Fun fact: Most of the human body is made up of water—a whopping 60%, to be exact. Hence why staying hydrated is important. Staying hydrated is especially important if you exercise vigorously and during the hotter months when you are more likely to sweat and become dehydrated if you are not properly replenishing fluids and nutrients. There are many ways to stay hydrated that you may not have considered, but as with wellness content, there is a lot of misinformation out there about hydration.
We’re clearing these myths up once and for all with the help of experts. These are the hydration myths you need to stop believing.
Myth 1: Coffee is dehydrating
You may have heard that coffee can be dehydrating, so you shouldn’t count it in your fluid intake. This has been proven wrong. Katherine Zeratsky, a registered dietitian at the Mayo Clinic, told CNET, “Coffee, tea, or other caffeinated products are not absolutely dehydrating, especially if consumed regularly. The body can adjust to certain amounts. Caffeine and has less impact on hydration status.
Coffee is a diuretic, which means it increases the amount of urine you urinate, making you need to go to the bathroom more often. You don’t want coffee to be your main source of hydration, so make sure to balance it with water and other hydration options throughout the day.
Myth 2: Food cannot replenish water
You’ll be reassured to know that another way to stay hydrated is through the food you eat. You can meet your hydration needs by including foods like vegetables, soups, and fruits in your diet. “For the average person, increasing their intake of fruits and vegetables (without salt) can help improve hydration and overall health,” says Zeratsky. Keep in mind that due to volume requirements, it is difficult to meet fluid intake by eating food alone.
“Start by drinking plenty of water and replenishing your diet with fruits and vegetables to help you stay hydrated,” advises registered dietitian Marisa Moore. Zeratsky recommends eating a nutrient-dense diet rich in minerals or electrolytes. She notes that some of the best foods for this diet include nuts, seeds, beans and legumes, a variety of vegetables (especially greens), dairy products, and fruits. “They provide magnesium, potassium and calcium—all important electrolytes,” she says.
Myth 3: You don’t need sports drinks
There is a time and place for sports drinks, but it depends on the individual. “Athletes or active individuals who engage in high-intensity activities lasting more than 45 to 60 minutes, and [active people who] People who sweat heavily will benefit from electrolyte replenishment,” says Zeratsky.
If you’re training for a race that requires more than an hour at a time, fluids with electrolytes and carbohydrates are important. “Sports drinks can help very active people replace the water, carbohydrates and electrolytes lost during strenuous or prolonged physical activity,” Moore said.
Zeratsky adds, “For moderate to vigorous activity, lasting about an hour or more, sports drinks can improve how a person feels and performs.” Another way to replenish these carbohydrates and electrolytes is to drink beverages Or eat foods that contain salt (because sodium is an important mineral we lose when we sweat) and other electrolytes.

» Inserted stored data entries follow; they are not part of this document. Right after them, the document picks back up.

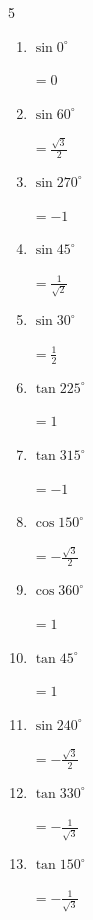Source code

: \begin{multicols}{5}
\begin{enumerate}
        $\displaystyle =0$

  \item $\displaystyle \sin{0^\circ}$

        $\displaystyle =0$

  \item $\displaystyle \sin{60^\circ}$

        $\displaystyle =\frac{\sqrt{3}}{2}$

  \item $\displaystyle \sin{270^\circ}$

        $\displaystyle =-1$

  \item $\displaystyle \sin{45^\circ}$

        $\displaystyle =\frac{1}{\sqrt{2}}$

  \item $\displaystyle \sin{30^\circ}$

        $\displaystyle =\frac{1}{2}$

  \item $\displaystyle \tan{225^\circ}$

        $\displaystyle =1$

  \item $\displaystyle \tan{315^\circ}$

        $\displaystyle =-1$

  \item $\displaystyle \cos{150^\circ}$

        $\displaystyle =-\frac{\sqrt{3}}{2}$

  \item $\displaystyle \cos{360^\circ}$

        $\displaystyle =1$

  \item $\displaystyle \tan{45^\circ}$

        $\displaystyle =1$

  \item $\displaystyle \sin{240^\circ}$

        $\displaystyle =-\frac{\sqrt{3}}{2}$

  \item $\displaystyle \tan{330^\circ}$

        $\displaystyle =-\frac{1}{\sqrt{3}}$

  \item $\displaystyle \tan{150^\circ}$

        $\displaystyle =-\frac{1}{\sqrt{3}}$


\end{enumerate}
\end{multicols}
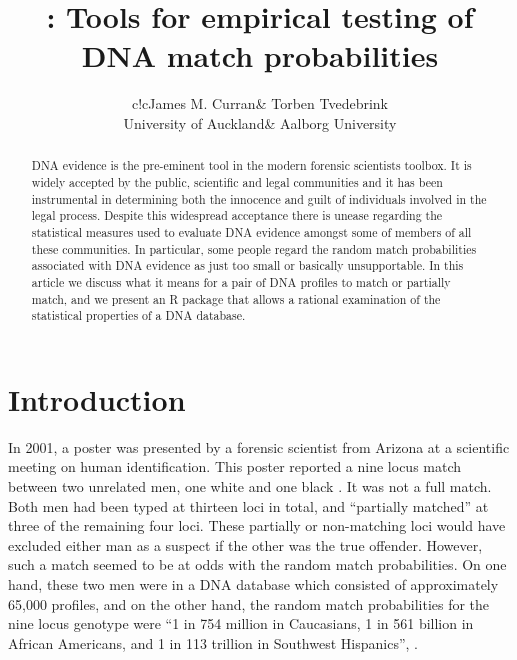 \documentclass[a4paper,11pt]{article}
\author{\begin{tabular}{c!{\hspace{10mm}}c}James M. Curran& Torben Tvedebrink \\University of
  Auckland& Aalborg University\end{tabular}}
\title{\pkg{DNAtools} : Tools for empirical testing of DNA match probabilities}
\newcommand{\proglang}[1]{\textsf{#1}}
\begin{document}



\maketitle

\begin{abstract}
  DNA evidence is the pre-eminent tool in the modern forensic scientists
toolbox. It is widely accepted by the public, scientific and legal
communities and it has been instrumental in determining both the innocence
and guilt of individuals involved in the legal process. Despite this
widespread acceptance there
is unease regarding the statistical measures used to evaluate DNA
evidence amongst some of members of all these communities. In particular,
some people regard the random match probabilities associated with
DNA evidence as just too small or basically unsupportable. In this
article we discuss what it means for a pair of DNA profiles to match
or partially match, and we  present an \proglang{R} package that allows a rational
examination of the statistical properties of a DNA database.
\end{abstract}

\section[Introduction]{Introduction}
\label{sec:introduction}
In 2001, a poster was presented by a forensic scientist from Arizona
\citep{troyer2001} at a scientific meeting on human
identification. This poster reported a nine locus match between two
unrelated men, one white and one black \citep{kaye2009}.  It was not a
full match. Both men had been typed at thirteen loci in total, and
``partially matched'' at three of the remaining four loci. These
partially or non-matching loci would have excluded either man as a
suspect if the other was the true offender. However, such a match
seemed to be at odds with the random match probabilities. On one hand,
these two men were in a DNA database which consisted of approximately
65,000 profiles, and on the other hand, the random match probabilities
for the nine locus genotype were ``1 in 754 million in Caucasians, 1
in 561 billion in African Americans, and 1 in 113 trillion in
Southwest Hispanics'', \citet{troyer2001}.
\end{document}
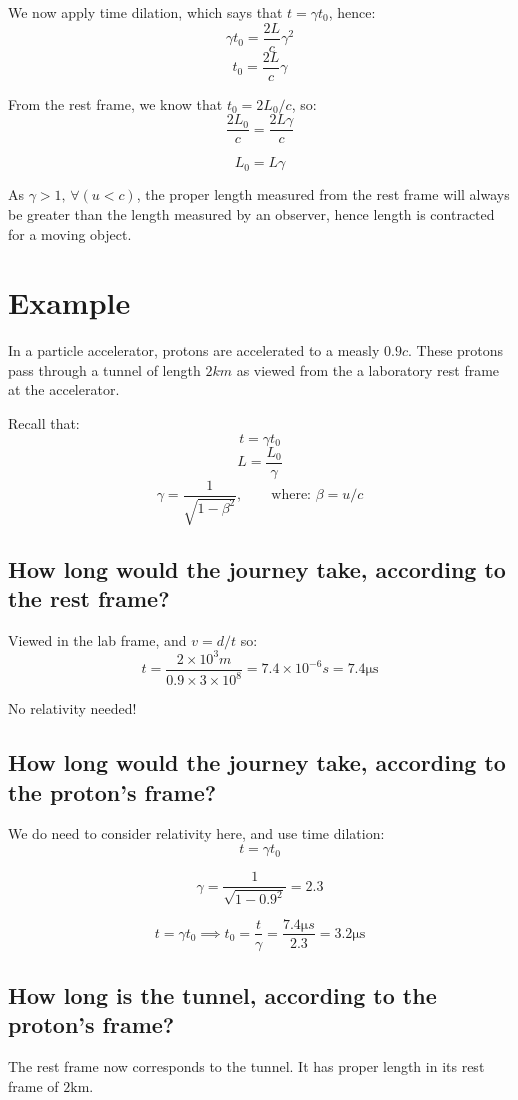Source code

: We now apply time dilation, which says that $t = \gamma t_0$, hence:
\[
    \gamma t_0 = \frac{2L}{c} \gamma^2
\]
\[
    t_0 = \frac{2L}{c} \gamma
\]

From the rest frame, we know that $t_0 = 2L_0 / c$, so:
\[
    \frac{2L_0}{c} = \frac{2L \gamma}{c}
\]

\[
    L_0 = L \gamma
\]

As $\gamma > 1, \, \forall (u < c)$, the proper length measured from the rest frame will always be greater than the length measured by an observer, hence length is contracted for a moving object. 

\section{Example}
In a particle accelerator, protons are accelerated to a measly $0.9c$. These protons pass through a tunnel of length $2 \si{km}$ as viewed from the a laboratory rest frame at the accelerator.

Recall that:
\[
    t = \gamma t_0
\]
\[
    L = \frac{L_0}{\gamma}
\]
\[
    \gamma = \frac{1}{\sqrt{1 - \beta^2}}, \qquad \text{where: } \beta = u/c
\]


\subsection{How long would the journey take, according to the rest frame?}
Viewed in the lab frame, and $v = d/t$ so:
\[
    t = \frac{2 \times 10^3 \si{m}}{0.9 \times 3 \times 10^8} = 7.4 \times 10^{-6}\si{s} = 7.4 \si{\micro \second}
\]

No relativity needed! 

\subsection{How long would the journey take, according to the proton's frame?}
We do need to consider relativity here, and use time dilation:
\[
    t = \gamma t_0
\]

\[
    \gamma = \frac{1}{\sqrt{1 - 0.9^2}} = 2.3
\]

\[
    t = \gamma t_0 \implies t_0 = \frac{t}{\gamma} = \frac{7.4 \si{\micro s}}{2.3} = 3.2 \si{\micro\second}
\]

\subsection{How long is the tunnel, according to the proton's frame?}
The rest frame now corresponds to the tunnel. It has proper length in its rest frame of $2 \si{\kilo \metre}$.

Myth 4: Liquid requirements are one-size-fits-all
You know the old adage that you need to drink eight glasses of water a day? This is not necessarily true. Both Zeratsky and Moore note that your hydration needs will vary from day to day. “Fluid needs depend on your size, health, activity, climate (including altitude) and age,” explains Zeratsky. One surprising fact Moore shared is that you can lose water just by breathing and talking. “If you’re going to do more – especially during physical activity – you need to have more water,” she says.
Other factors you need to consider are health-related conditions that may affect how much fluid you should drink. “Changes in medications, age, and health-related conditions (such as pregnancy and breastfeeding) may affect your thirst and require more fluids,” Zeratsky explains.
Myth 5: Thirst is a good sign to drink water
This is true to an extent, but Zeratsky mentioned that people often ignore their internal signals of thirst and by the time they reach for a drink, they are already behind on their daily fluid intake. “Don’t rely on thirst as a measure of hydration, because feeling thirsty is usually a sign that you’re about to become dehydrated or are already dehydrated,” Moore says. A good starting point, Zeratsky explains, is to drink eight 8-ounce glasses or 2 liters of water per day. “From there, monitor how you feel as you adjust your water intake and pay attention to the color, volume and frequency of urination,” she says.
According to Moore, you should drink water early and often. “This means drinking water in the days leading up to the event and drinking water throughout the event,” she says. You should especially keep this in mind if you’ll be exercising in a hot environment, she adds.
Moore also recommends carrying a refillable water bottle with you to stay hydrated, going on to say, “If plain water isn’t your thing, consider adding condiments like fresh fruit, cucumber, or mint sprigs.”